| Task requirements |
Extract every line from the records below that contains the word "travel".

[Plain-text document sources]
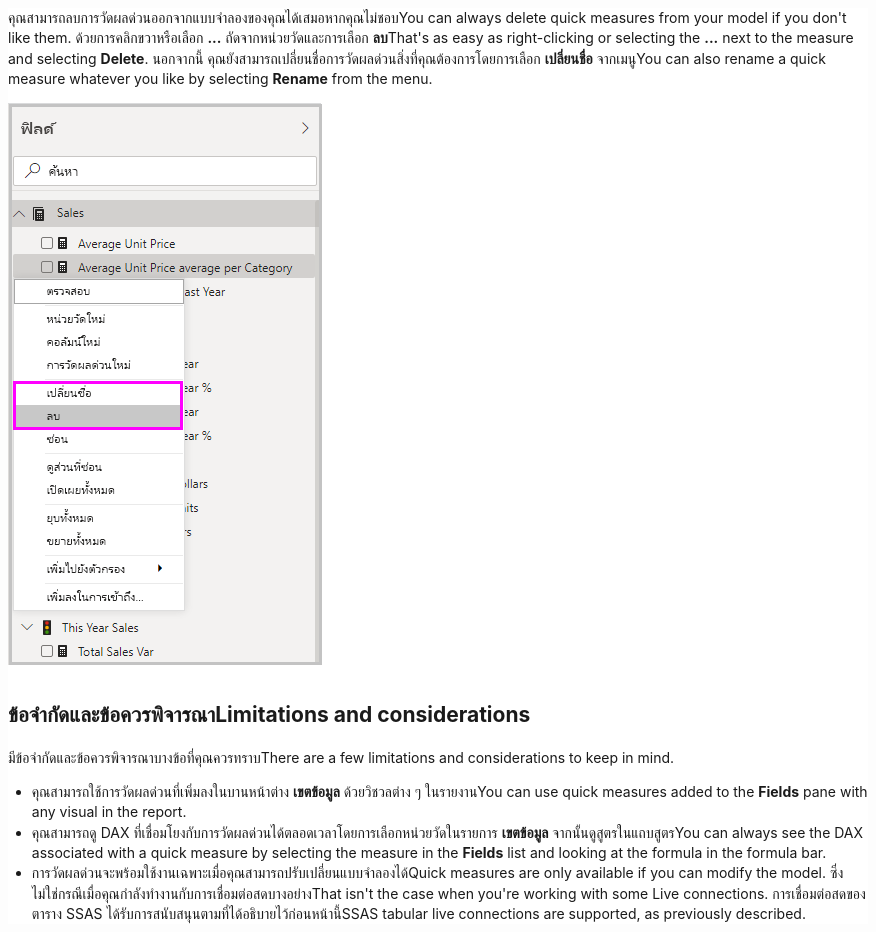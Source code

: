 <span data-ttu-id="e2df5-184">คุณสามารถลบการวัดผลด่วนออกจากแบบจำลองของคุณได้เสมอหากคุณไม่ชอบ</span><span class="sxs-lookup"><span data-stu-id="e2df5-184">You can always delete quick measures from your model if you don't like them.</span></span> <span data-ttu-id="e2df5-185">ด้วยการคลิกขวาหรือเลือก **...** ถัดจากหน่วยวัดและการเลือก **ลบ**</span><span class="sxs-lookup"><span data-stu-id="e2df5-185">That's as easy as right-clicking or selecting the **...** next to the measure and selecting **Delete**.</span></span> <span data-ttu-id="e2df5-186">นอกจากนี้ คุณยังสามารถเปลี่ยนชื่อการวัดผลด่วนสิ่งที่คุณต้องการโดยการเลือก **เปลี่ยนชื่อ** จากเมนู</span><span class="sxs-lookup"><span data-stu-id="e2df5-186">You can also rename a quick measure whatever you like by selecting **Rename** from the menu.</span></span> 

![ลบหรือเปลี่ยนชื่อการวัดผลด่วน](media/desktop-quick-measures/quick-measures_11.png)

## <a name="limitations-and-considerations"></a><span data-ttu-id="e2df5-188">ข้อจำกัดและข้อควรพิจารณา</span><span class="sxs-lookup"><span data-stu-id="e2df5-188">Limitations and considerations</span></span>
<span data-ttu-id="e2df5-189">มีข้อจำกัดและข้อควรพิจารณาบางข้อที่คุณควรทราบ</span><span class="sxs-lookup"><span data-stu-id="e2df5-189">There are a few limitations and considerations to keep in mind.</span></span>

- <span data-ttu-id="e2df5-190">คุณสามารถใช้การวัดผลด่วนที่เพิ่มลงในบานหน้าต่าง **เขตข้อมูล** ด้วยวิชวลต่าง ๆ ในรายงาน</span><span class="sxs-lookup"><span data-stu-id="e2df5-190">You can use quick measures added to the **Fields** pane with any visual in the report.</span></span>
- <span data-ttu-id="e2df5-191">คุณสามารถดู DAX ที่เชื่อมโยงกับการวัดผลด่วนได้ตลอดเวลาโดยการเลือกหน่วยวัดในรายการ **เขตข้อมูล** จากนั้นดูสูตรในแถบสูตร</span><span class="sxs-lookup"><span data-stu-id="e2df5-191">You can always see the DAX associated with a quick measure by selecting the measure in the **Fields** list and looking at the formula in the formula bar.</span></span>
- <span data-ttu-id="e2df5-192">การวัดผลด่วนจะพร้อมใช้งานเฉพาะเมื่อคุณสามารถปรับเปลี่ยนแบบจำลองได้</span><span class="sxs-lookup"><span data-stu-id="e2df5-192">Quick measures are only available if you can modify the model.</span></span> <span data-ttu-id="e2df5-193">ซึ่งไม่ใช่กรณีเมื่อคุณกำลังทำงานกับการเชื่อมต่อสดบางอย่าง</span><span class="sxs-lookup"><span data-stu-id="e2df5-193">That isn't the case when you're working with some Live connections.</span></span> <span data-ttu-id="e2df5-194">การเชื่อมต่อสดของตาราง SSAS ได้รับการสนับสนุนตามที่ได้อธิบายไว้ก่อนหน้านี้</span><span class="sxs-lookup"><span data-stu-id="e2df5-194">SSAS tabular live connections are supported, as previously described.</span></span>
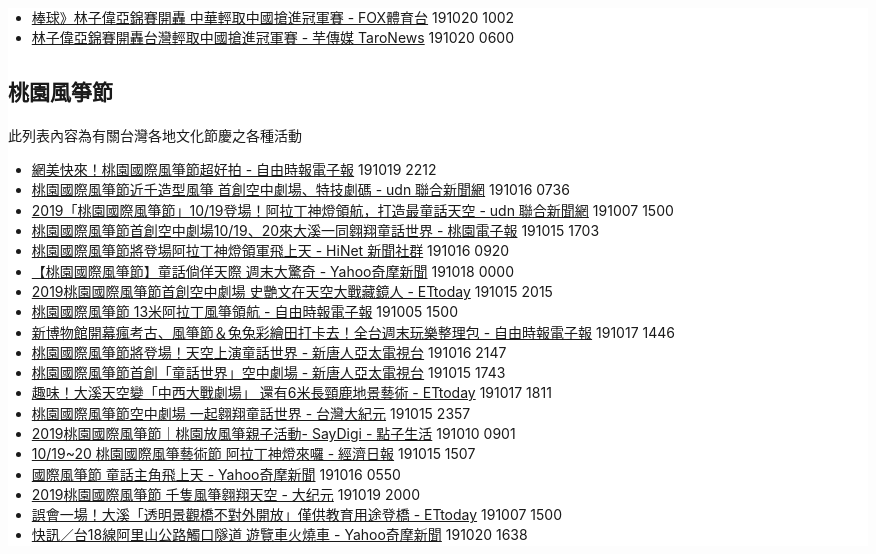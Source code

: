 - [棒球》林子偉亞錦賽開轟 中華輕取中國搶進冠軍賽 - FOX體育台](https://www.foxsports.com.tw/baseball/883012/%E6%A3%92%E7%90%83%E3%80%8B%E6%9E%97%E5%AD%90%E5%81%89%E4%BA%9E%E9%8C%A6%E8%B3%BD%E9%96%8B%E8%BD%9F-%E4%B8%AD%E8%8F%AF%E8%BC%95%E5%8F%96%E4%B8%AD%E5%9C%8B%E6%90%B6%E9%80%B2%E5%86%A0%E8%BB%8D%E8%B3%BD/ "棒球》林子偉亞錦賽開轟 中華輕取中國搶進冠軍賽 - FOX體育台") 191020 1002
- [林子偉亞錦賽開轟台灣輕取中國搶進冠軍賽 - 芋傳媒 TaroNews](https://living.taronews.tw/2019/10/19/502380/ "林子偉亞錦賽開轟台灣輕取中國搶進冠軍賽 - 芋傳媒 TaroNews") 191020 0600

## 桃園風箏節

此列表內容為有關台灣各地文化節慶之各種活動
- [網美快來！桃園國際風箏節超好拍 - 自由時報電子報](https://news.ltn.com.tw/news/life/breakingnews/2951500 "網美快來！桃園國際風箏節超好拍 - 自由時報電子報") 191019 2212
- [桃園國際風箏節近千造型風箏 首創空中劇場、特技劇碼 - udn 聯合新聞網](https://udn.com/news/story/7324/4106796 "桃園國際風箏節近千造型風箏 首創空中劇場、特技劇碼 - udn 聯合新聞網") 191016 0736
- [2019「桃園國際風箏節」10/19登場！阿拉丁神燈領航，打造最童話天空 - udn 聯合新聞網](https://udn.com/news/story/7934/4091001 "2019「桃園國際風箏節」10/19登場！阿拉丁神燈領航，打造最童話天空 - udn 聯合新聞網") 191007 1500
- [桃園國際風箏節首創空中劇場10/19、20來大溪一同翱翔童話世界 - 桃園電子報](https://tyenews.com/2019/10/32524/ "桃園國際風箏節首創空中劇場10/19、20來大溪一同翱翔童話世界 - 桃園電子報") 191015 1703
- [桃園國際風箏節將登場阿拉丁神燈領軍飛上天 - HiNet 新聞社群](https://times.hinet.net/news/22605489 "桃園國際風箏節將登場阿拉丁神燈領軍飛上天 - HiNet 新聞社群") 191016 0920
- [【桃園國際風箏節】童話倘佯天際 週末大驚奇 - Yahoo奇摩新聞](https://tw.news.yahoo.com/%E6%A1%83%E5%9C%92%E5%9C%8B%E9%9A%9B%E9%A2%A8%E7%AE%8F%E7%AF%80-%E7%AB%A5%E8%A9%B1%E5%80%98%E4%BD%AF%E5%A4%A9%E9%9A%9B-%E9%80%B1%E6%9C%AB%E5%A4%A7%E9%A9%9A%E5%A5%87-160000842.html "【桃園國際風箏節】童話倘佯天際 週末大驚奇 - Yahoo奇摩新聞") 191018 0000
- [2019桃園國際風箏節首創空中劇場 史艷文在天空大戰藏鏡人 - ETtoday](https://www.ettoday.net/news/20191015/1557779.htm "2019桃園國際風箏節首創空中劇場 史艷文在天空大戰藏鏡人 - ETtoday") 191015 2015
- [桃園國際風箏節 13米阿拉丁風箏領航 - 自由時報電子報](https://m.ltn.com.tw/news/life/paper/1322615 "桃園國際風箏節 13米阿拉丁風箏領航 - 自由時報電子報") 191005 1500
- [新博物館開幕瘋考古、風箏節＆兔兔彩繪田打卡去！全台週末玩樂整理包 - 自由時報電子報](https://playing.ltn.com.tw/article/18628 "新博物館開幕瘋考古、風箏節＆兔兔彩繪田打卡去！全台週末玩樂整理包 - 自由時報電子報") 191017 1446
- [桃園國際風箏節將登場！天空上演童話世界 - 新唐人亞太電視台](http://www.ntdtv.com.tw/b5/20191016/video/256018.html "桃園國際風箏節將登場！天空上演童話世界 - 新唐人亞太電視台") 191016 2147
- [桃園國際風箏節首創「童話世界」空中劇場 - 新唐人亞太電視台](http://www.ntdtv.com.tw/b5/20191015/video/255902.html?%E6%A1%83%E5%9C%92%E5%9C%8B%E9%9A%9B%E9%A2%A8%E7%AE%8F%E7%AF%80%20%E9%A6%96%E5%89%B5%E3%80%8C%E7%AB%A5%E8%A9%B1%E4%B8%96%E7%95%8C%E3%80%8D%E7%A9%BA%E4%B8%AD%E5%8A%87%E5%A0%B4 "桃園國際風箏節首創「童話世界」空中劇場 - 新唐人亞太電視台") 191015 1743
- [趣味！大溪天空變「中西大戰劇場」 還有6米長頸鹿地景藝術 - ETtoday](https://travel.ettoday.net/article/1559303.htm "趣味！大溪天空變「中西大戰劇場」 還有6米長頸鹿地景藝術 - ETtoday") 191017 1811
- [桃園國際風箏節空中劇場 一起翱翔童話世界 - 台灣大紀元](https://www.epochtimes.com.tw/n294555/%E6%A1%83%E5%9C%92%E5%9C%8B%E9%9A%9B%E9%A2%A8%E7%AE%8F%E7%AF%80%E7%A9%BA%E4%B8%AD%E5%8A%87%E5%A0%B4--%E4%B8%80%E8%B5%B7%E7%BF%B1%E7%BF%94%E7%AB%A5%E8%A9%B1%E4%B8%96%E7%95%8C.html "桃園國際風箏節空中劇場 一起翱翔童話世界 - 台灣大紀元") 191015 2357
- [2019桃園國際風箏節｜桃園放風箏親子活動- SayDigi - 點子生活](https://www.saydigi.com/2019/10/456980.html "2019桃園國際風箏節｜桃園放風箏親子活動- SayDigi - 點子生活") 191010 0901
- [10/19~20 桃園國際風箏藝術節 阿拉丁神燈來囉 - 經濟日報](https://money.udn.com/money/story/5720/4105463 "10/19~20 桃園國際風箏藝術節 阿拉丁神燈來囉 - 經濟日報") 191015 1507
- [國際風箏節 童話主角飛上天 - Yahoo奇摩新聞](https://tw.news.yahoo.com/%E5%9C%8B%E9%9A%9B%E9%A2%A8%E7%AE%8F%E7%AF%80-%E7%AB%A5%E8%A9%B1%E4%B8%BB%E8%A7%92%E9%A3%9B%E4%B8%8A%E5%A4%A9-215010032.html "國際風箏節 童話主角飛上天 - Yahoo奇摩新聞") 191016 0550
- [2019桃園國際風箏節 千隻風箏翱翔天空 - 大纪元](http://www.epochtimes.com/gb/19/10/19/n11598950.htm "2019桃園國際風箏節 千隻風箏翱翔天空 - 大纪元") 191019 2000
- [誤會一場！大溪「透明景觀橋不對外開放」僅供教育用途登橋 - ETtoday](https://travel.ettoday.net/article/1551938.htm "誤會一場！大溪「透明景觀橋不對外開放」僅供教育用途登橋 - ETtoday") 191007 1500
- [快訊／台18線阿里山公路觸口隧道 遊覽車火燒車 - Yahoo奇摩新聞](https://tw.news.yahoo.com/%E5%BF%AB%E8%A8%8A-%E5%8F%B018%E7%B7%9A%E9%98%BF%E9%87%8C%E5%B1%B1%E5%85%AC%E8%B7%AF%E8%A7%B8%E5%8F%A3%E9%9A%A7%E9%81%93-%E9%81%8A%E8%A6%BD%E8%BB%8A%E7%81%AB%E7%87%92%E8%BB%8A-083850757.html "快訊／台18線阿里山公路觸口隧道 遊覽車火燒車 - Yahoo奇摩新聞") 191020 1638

| Answer section |
- [趣味！大溪天空變「中西大戰劇場」 還有6米長頸鹿地景藝術 - ETtoday](https://travel.ettoday.net/article/1559303.htm "趣味！大溪天空變「中西大戰劇場」 還有6米長頸鹿地景藝術 - ETtoday") 191017 1811
- [誤會一場！大溪「透明景觀橋不對外開放」僅供教育用途登橋 - ETtoday](https://travel.ettoday.net/article/1551938.htm "誤會一場！大溪「透明景觀橋不對外開放」僅供教育用途登橋 - ETtoday") 191007 1500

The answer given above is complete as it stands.